For Duce we did colorful stickers, high fives, verbal praise, clapping, cheering, singing and dancing every time he went potty or made the attempt. This was very important the first week, because I wanted him to understand that he was doing a great big boy task and Mommy and Daddy were very proud of him. After every 3 successful attempts he would get a pack of fruit snacks (he pottied 6-9 times a day, so 2 packs a fruit snacks a day for a week, before I started to feel sorry for his teeth and passed on that incentive). At the end of the day he was awarded a small colorful car that he loved. After 6 potties in a day he got a freeze pop/popsicle.
We started scaling back by week 3 and Duce was very accepting of this and still performed very well. He would get an incentive after 6 potties and an end of the day incentive. Once we entered week 4 the incentives decreased drastically, but successfully. He still received a sticker and praise every time he pottied, but instead of fruit snacks/cars/popsicles every 6 times and at the end of the day, he was only given a special award at the end of the evening to celebrate a successful day of pottying.
The key with rewards is that as parents we have to choose the ones that are most effective. Then you have to decide when to taper back on the rewards as your child develops the skill. Rewards evolve and eventually disappear as the desired skill becomes a habit. Stick with it mommas. You know what your kids like, so use that to motivate them, but also remember and be encouraged that verbal praise goes a long way. Our kids love to hear that we are proud of them and love them. That especially reinforces the behavior we want to see, and in turn produces a successfully potty trained champion.

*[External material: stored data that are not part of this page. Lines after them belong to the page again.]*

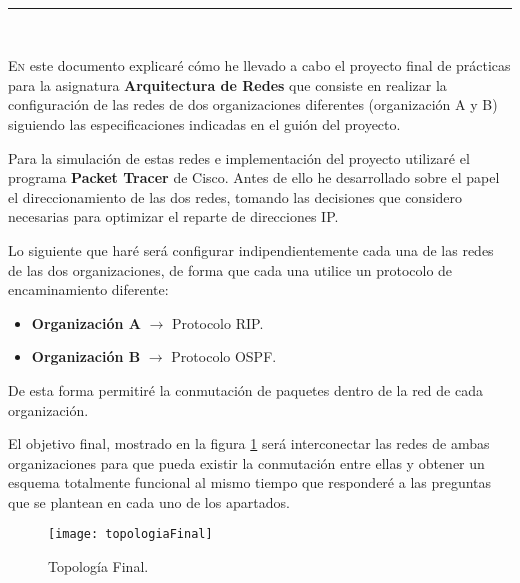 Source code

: 
\begin{center}
	{\fboxrule=4pt } \\
	\rule{15cm}{0pt} \\
\end{center}

 
 \lettrine[lines=3, depth = 0]{E}{n} este documento explicar\'e c\'omo he llevado a cabo el proyecto final de prácticas para la asignatura \textbf{Arquitectura de Redes} que consiste en realizar la configuraci\'on de las redes de dos organizaciones diferentes (organizaci\'on A y B) siguiendo las especificaciones indicadas en el gui\'on del proyecto.
 
\par Para la simulación de estas redes e implementación del proyecto utilizaré el programa \textbf{Packet Tracer} de Cisco. Antes de ello he desarrollado sobre el papel el direccionamiento de las dos redes, tomando las decisiones que considero necesarias para optimizar el reparte de direcciones IP.
\par Lo siguiente que haré será configurar indipendientemente cada una de las redes de las dos organizaciones, de forma que cada una utilice un protocolo de encaminamiento diferente: 
 \begin{itemize}
 	\item \textbf{Organización A} $\rightarrow$ Protocolo RIP.
	\item \textbf{Organización B} $\rightarrow$ Protocolo OSPF.
 \end{itemize}
\par De esta forma permitiré la conmutación de paquetes dentro de la red de cada organización.
\par El objetivo final, mostrado en la figura \ref{fig:topologia} será interconectar las redes de ambas organizaciones para que pueda existir la conmutación entre ellas y obtener un esquema totalmente funcional al mismo tiempo que responderé a las preguntas que se plantean en cada uno de los apartados.

\begin{figure}[H]
	\texttt{[image: topologiaFinal]}
	\centering
	\caption{Topología Final.}
    	\label{fig:topologia}
\end{figure}


\newpage
{}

We are still on an uphill journey with potty training Duce. He has yet to master pooping in the potty consistently. Every now and then he will tell us that he has to poop and actually goes and poops. And believe me we make a HUGE DEAL! Yet, this is a task that Duce isn’t ready to champion yet, and that is okay. Our next goal is to get him to at least tell us when he has to poop so that we can get him to the potty or even in a pull up so he isn’t going on himself and messing up his undies. Mommy and Daddy have also realized when he usually poops because of successful logging, so we can put him in a pull up right before. We are working towards undies all day including for outings, and we are happy to say that Duce remains dry during most outings which lets us know that we are on the right track and close to our next goal.
Potty Training is a very sanctifying experience that God uses to shape and evolve our faith in Him and our faith in our children. Our patience grows tremendously and we get the opportunity to fall in love everyday with our children as they master potty training. Our love abounds in this time and our children’s trust in us grows even more. Patience is an understatement, but must be stated because what I learned about potty training Duce was that I could easily get upset and yell when he peed and especially pooped on himself every time, but what would that teach him? That he is supposed to be perfect? Because that is far from true, and especially in the eyes of God. I wanted to teach my son that as he learns new skills he can trust mommy and daddy to cheer him on along the way, teaching and molding him into the boy God designed him to be. We wanted to reinforce his smartness, independence and bravery for accepting such a challenge as understanding and controlling his body. Duce is proud of himself now. When he potties he doesn’t need mommy and daddy to tell him good job and clap for him, he does it himself (we still praise him verbally and give high fives). What better than having a child that encourages himself? Blessings to you mommas and your babies on this journey. I wish you a time full of grace, patience and potty training success!
WAIT! WAIT! Potty training wouldn’t be possible without the right potty, right? Don’t worry mommas, I got you! Check out PART III of this potty training blog as I review the potties that Duce and I used. I will share which ones worked for us along with pros and cons. You don’t want to miss it! You will save time, money and be able to successfully kick start your own potty training with your little one! See you soon!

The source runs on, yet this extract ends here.